NEWS

National Cancer Institute Leases New Supercomputer

Bob Kuska

The National Cancer Institute announced recently the signing of a 3-year, $6.5 million agreement with Silicon Graphics, Inc. to lease a Cray SV1 supercomputer. The new machine will be operated at NCI's Advanced Biomedical Supercomputing Center in Frederick, Md., where it will replace a Cray Y-MP supercomputer that has been in use there since 1991.

According to Jacob Maizel, Jr., Ph.D., chief of NCI's Laboratory of Experimental and Computational Biology and a founder of the Frederick center, the supercomputer has a combined computing power of 115 gigaflops, or enough capacity to process in one day a computational task that would take a high-end Pentium computer about 4 years to complete. A gigaflop is a measure of a computer's speed that, in the terminology of the trade, equals one billion floating point operations per second.

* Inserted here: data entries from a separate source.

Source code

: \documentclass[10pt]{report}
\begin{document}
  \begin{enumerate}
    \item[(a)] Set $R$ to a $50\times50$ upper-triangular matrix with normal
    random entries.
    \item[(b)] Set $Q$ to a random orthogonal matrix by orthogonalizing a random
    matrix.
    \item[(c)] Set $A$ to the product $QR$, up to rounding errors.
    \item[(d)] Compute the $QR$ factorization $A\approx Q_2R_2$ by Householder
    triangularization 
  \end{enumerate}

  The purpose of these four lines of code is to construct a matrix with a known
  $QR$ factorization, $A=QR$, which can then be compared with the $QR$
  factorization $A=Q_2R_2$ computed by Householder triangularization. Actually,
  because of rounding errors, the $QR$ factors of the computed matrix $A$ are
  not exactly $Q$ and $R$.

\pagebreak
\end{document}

Maizel said the new supercomputer, which should be fully operational by the end of the year, provides about 48 times more computing capacity than the previous Cray supercomputer. It also has about 96 times the disk and memory capacity than previously and features 96 processors, a plus in simulating biological problems that require large amounts of computer memory.

"The Cray SV1 represents a significant resource for the entire biological research community," said Stan Burt, Ph.D., ABSC director. "It is a powerful machine with lots of memory, and users will find it to be a valuable tool in sorting out the functions of the genes and proteins involved in their diseases of interest."